▸ **Dataset**
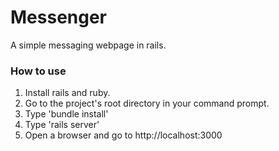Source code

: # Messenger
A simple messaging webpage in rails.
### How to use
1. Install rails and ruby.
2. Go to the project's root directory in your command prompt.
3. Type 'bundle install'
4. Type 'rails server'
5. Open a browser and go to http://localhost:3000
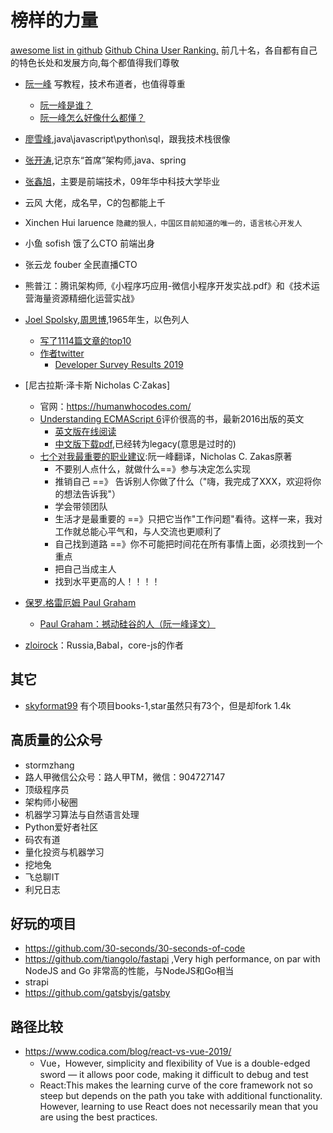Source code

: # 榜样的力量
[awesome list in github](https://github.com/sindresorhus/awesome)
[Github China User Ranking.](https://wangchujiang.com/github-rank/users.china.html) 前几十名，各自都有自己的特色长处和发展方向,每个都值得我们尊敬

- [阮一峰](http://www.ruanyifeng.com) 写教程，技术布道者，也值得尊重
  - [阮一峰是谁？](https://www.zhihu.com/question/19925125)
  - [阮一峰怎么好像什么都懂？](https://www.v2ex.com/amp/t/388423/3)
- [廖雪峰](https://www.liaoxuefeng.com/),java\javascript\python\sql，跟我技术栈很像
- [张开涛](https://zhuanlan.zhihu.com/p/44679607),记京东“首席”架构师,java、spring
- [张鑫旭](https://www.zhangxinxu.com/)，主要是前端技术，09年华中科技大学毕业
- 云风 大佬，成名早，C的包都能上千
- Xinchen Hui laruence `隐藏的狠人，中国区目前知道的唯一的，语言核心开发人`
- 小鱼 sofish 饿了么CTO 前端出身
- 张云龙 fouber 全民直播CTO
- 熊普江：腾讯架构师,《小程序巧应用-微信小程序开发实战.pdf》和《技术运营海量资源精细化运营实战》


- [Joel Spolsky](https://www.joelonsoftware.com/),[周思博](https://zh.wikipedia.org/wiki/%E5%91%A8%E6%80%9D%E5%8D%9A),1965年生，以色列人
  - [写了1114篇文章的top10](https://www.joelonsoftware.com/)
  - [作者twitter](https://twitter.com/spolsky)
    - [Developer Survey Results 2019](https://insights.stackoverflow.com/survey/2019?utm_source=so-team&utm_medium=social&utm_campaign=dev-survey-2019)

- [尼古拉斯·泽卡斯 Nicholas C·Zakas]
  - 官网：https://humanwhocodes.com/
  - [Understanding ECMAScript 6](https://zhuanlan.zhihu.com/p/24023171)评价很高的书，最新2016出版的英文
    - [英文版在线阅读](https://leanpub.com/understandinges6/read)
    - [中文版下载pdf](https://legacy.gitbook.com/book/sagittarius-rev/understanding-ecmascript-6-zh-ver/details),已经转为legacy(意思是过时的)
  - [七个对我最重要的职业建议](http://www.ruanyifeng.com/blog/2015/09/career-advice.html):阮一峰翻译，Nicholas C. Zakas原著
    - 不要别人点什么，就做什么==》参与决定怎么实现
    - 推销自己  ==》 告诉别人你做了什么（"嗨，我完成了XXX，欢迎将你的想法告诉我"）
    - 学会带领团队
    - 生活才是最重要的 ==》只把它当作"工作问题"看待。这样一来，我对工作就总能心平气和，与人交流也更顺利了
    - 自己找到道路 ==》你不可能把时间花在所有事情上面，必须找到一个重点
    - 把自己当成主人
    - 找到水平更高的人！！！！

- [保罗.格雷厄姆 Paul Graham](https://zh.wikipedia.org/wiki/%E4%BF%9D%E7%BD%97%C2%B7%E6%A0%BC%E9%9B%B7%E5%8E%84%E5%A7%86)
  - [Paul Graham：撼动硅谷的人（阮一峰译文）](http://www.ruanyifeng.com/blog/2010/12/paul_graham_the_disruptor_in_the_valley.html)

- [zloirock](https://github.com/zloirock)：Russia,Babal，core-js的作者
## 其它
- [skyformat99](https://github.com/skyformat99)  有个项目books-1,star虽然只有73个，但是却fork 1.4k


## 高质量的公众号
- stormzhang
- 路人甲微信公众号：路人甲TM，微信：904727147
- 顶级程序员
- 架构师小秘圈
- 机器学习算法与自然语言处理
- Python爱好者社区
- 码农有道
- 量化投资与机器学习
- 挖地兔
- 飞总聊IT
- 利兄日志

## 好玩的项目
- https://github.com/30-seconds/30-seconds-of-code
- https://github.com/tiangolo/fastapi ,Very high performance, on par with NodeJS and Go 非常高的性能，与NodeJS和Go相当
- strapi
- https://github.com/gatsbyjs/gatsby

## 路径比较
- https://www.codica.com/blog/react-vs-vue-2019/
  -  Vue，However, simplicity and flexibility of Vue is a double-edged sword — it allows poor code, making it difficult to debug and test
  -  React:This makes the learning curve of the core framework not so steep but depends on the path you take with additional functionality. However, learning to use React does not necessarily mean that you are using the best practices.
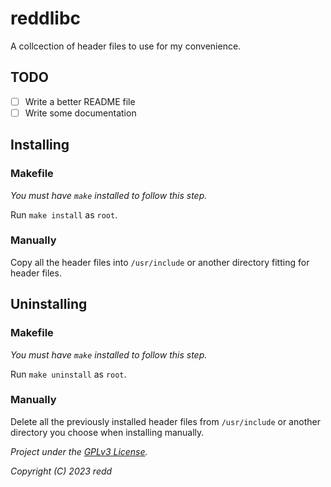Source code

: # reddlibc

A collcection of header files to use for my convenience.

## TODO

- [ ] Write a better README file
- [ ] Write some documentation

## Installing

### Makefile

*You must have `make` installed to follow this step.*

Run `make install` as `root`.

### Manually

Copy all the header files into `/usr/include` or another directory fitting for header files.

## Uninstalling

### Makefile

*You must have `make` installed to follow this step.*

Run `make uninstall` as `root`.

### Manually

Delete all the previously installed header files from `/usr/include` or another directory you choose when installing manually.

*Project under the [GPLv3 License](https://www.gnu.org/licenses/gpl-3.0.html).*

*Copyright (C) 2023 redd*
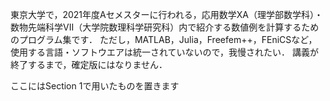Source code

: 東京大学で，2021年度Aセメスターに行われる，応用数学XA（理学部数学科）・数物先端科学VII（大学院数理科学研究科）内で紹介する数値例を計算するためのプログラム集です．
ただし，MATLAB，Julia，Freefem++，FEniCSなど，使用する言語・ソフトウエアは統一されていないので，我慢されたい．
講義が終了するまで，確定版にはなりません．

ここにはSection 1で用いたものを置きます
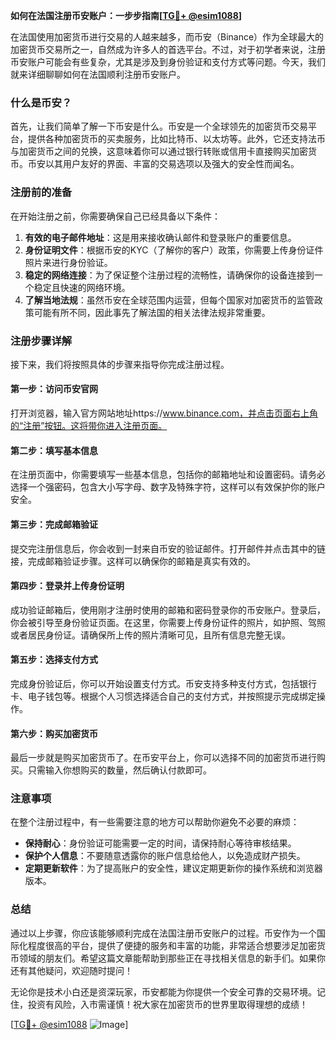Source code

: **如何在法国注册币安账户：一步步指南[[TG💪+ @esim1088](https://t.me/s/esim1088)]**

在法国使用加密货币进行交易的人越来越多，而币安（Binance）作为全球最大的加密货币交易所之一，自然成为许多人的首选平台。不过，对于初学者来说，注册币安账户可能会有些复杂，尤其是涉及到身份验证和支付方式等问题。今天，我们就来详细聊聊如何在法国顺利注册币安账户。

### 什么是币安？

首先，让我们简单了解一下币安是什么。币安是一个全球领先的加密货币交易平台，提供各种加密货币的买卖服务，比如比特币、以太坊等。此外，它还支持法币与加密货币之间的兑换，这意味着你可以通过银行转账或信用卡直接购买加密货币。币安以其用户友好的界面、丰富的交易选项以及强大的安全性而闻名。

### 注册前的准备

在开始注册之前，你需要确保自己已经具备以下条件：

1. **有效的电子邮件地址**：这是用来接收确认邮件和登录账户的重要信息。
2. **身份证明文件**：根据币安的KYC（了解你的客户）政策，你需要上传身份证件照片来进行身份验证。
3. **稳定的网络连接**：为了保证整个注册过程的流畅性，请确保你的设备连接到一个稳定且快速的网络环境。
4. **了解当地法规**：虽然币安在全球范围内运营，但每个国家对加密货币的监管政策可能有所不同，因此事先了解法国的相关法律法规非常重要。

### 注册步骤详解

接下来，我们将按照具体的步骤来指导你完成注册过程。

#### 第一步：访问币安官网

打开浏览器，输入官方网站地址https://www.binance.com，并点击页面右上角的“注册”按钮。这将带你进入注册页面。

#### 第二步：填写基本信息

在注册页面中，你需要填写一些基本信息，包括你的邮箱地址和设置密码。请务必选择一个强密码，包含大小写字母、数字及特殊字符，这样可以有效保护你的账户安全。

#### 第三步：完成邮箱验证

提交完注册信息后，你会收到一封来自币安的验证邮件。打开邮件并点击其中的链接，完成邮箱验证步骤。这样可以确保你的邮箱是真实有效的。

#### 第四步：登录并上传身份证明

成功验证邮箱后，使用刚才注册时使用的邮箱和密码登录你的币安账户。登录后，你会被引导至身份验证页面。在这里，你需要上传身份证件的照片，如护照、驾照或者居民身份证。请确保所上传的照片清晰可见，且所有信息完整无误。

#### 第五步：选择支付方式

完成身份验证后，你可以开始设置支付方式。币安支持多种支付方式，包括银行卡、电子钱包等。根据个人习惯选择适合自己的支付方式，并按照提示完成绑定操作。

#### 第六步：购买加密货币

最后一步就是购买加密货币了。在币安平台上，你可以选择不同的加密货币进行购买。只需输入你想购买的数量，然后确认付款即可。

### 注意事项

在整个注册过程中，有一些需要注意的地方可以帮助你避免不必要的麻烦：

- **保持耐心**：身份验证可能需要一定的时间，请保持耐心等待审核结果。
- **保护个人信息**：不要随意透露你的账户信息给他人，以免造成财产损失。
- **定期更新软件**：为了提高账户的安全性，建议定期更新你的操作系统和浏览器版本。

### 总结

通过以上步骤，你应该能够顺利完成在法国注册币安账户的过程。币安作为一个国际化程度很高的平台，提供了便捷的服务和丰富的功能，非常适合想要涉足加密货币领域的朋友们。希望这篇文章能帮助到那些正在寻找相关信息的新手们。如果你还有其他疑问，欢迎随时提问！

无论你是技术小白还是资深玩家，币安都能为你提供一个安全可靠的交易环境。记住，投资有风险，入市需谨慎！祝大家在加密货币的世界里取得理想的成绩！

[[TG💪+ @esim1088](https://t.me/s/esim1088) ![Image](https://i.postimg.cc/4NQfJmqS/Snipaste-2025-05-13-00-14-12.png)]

==

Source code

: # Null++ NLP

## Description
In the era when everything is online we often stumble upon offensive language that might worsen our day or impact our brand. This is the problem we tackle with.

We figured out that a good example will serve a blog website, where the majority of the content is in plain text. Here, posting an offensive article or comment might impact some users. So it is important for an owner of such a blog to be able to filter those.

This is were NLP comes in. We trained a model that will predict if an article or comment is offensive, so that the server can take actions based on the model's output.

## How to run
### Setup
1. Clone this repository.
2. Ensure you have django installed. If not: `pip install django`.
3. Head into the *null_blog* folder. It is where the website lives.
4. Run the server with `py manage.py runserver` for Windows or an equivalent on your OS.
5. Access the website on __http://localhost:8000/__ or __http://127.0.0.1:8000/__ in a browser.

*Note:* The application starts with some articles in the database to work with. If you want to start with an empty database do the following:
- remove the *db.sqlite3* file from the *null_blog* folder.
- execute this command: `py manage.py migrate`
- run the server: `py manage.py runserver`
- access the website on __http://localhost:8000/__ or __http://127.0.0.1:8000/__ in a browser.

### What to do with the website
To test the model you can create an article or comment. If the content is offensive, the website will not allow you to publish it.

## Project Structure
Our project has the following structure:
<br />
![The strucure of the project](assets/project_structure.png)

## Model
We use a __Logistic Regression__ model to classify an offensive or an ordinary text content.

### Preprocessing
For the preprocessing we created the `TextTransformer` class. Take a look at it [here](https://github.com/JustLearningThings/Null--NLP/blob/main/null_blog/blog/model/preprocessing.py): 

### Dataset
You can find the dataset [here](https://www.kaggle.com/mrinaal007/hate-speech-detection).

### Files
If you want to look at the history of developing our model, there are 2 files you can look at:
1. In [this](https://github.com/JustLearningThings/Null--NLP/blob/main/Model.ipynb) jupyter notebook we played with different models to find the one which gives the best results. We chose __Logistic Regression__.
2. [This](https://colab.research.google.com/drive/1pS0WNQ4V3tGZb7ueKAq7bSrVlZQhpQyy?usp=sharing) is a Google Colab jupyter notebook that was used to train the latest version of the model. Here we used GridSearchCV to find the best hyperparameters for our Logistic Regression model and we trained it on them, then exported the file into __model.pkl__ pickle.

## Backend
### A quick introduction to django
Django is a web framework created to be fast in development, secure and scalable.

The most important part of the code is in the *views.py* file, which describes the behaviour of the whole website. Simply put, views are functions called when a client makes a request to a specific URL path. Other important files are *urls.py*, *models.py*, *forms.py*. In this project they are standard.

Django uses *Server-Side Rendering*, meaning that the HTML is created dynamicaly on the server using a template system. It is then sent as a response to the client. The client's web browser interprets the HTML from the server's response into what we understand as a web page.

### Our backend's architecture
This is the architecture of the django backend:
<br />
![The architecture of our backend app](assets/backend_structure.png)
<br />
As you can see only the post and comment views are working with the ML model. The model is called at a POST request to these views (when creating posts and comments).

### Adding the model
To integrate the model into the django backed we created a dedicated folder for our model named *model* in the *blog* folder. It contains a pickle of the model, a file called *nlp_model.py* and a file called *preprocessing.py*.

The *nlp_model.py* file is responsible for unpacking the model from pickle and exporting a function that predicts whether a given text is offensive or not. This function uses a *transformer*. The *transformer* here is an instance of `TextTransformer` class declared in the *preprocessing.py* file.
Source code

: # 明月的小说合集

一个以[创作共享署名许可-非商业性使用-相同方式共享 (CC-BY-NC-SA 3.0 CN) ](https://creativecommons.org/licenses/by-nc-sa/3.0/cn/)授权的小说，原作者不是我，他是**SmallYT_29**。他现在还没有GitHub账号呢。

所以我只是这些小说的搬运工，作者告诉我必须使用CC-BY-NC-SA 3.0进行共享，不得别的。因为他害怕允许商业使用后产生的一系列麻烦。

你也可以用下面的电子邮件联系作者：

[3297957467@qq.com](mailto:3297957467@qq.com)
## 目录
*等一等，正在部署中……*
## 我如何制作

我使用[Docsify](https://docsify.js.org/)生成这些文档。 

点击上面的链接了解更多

▸ **Directions for this task**
Both the line containing "## Project Structure" and the line containing "You can find" belong in the answer. Print them and every line above that falls between them exactly, and no others.

▸ **Solution for this problem**
## Project Structure
Our project has the following structure:
<br />
![The strucure of the project](assets/project_structure.png)

## Model
We use a __Logistic Regression__ model to classify an offensive or an ordinary text content.

### Preprocessing
For the preprocessing we created the `TextTransformer` class. Take a look at it [here](https://github.com/JustLearningThings/Null--NLP/blob/main/null_blog/blog/model/preprocessing.py): 

### Dataset
You can find the dataset [here](https://www.kaggle.com/mrinaal007/hate-speech-detection).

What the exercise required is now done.